----- Records for this task

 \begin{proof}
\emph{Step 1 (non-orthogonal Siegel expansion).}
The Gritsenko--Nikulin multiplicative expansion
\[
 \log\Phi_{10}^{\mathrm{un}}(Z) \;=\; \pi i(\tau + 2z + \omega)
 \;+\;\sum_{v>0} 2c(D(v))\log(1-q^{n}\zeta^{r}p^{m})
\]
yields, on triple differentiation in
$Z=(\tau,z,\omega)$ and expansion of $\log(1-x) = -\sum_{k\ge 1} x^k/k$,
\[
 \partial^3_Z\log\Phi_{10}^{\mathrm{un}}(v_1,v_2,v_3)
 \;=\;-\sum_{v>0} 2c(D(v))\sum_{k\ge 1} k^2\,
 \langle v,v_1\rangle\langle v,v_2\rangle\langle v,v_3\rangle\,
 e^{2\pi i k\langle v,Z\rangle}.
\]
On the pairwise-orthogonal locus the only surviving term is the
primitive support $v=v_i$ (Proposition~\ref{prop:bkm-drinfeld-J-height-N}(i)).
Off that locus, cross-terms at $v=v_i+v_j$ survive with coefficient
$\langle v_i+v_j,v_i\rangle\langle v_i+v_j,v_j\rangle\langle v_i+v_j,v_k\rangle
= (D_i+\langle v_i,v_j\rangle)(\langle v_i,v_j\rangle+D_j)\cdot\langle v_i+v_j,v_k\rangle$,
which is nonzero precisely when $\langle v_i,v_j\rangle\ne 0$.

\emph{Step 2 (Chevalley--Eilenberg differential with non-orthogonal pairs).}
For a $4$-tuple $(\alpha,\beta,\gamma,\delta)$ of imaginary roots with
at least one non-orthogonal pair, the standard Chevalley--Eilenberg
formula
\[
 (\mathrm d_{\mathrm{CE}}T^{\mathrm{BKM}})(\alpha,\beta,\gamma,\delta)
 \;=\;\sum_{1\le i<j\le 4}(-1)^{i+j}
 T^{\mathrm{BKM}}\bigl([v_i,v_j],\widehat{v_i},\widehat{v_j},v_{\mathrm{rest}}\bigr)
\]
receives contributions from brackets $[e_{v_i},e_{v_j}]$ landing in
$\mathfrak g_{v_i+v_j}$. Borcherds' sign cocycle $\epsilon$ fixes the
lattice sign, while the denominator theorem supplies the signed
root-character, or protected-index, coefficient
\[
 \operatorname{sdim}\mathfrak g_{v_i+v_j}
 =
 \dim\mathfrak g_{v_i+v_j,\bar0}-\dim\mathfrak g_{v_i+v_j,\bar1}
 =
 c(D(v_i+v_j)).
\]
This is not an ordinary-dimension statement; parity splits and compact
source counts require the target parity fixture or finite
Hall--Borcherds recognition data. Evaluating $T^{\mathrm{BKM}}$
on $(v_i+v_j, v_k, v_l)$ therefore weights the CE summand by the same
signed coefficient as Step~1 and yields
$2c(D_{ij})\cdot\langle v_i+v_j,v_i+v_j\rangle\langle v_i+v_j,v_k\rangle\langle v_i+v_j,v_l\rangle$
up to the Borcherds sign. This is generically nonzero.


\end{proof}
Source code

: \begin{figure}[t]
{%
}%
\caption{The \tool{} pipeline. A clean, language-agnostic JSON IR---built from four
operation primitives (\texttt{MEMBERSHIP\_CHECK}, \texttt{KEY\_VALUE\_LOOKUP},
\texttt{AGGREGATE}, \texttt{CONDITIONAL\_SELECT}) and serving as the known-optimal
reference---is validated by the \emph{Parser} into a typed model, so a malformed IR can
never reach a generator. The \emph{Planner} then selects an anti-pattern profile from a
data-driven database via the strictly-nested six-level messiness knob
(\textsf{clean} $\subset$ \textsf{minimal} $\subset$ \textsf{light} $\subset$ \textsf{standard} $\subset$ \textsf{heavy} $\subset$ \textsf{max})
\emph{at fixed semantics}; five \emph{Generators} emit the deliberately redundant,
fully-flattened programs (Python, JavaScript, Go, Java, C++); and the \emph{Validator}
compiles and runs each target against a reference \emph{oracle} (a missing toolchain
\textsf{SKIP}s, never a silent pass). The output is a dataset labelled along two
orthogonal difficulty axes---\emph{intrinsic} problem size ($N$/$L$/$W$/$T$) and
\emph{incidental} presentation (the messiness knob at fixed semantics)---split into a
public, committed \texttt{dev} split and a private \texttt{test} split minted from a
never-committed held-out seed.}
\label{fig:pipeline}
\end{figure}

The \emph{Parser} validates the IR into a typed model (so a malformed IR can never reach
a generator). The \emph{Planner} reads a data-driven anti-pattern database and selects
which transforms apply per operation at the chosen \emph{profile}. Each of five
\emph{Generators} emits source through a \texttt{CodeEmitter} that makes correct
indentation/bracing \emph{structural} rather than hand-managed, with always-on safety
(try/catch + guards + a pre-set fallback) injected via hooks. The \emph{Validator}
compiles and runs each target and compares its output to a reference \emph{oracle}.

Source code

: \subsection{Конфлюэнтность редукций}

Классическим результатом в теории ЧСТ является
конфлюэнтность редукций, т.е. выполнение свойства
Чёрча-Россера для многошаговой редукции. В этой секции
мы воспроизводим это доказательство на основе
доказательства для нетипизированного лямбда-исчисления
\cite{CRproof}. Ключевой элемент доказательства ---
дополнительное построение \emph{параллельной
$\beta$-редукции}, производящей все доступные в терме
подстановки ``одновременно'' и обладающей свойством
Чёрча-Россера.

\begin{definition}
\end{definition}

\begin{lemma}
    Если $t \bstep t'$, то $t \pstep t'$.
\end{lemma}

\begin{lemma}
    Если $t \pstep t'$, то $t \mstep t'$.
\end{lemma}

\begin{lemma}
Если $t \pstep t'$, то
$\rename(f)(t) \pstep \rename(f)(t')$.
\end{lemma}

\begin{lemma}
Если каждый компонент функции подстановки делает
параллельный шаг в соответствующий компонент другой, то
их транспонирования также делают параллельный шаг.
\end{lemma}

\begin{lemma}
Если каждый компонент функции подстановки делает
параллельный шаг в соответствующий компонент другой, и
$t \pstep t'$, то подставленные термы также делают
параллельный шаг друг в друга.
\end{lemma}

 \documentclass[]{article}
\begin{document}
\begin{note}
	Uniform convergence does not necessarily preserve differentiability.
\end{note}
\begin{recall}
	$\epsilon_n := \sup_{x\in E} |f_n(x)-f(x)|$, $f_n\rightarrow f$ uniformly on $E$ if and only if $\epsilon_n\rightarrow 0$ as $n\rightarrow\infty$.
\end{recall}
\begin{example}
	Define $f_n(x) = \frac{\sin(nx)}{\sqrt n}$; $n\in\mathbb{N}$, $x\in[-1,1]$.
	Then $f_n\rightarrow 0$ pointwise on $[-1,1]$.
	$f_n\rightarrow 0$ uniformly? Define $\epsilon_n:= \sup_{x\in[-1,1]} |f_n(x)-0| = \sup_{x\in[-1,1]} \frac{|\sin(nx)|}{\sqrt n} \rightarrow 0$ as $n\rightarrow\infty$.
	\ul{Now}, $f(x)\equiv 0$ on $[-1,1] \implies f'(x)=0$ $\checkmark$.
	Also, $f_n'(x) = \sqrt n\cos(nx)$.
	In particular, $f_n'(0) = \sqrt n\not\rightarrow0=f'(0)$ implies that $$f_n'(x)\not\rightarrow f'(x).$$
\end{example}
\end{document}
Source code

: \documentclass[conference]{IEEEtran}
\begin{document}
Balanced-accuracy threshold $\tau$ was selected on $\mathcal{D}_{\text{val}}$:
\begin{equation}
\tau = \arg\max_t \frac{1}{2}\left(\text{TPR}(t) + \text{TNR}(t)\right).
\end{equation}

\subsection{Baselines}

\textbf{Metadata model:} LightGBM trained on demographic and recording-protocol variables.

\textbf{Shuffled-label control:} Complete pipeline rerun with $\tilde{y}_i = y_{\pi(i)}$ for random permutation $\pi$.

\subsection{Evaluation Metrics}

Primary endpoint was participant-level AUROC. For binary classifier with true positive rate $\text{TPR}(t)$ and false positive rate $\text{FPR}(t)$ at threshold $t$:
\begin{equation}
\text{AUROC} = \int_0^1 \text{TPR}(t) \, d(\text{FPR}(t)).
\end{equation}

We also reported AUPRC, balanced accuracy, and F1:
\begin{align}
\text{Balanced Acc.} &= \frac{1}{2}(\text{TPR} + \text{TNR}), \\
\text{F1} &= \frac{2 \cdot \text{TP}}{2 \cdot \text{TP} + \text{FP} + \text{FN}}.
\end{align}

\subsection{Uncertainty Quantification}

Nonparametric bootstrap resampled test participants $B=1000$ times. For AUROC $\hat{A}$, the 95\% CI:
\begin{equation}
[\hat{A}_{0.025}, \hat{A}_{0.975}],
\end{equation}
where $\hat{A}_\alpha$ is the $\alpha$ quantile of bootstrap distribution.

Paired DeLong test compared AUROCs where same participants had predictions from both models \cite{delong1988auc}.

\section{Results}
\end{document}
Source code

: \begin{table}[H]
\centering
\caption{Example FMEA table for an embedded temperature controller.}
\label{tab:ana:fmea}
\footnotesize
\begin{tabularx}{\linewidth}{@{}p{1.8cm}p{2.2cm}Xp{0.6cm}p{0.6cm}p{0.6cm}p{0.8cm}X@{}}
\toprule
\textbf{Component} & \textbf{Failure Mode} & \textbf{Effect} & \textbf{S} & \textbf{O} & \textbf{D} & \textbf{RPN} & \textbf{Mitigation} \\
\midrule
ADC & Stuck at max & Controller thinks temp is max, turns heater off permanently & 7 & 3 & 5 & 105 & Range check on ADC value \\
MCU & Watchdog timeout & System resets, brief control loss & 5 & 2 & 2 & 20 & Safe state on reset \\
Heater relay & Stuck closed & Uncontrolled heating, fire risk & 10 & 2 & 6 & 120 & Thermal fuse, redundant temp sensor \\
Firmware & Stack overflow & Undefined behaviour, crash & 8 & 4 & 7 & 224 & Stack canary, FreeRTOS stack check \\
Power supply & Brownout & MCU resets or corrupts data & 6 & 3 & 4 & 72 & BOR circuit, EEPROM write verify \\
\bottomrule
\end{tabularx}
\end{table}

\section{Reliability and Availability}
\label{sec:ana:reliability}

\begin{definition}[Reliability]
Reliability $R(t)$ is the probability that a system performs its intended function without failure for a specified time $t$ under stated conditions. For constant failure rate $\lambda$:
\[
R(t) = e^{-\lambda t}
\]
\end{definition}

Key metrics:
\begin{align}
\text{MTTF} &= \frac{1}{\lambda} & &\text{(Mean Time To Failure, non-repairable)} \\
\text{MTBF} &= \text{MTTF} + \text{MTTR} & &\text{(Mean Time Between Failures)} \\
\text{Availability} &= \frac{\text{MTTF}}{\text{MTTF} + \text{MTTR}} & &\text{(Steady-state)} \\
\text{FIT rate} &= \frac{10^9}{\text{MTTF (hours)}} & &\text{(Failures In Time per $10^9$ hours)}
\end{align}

----------

# Required work:
Copy out, word for word, the part of the entries above that begins at the line with "IR---built from four" and ends at the line with "as the known-optimal", including both.

# Response:
\caption{The \tool{} pipeline. A clean, language-agnostic JSON IR---built from four
operation primitives (\texttt{MEMBERSHIP\_CHECK}, \texttt{KEY\_VALUE\_LOOKUP},
\texttt{AGGREGATE}, \texttt{CONDITIONAL\_SELECT}) and serving as the known-optimal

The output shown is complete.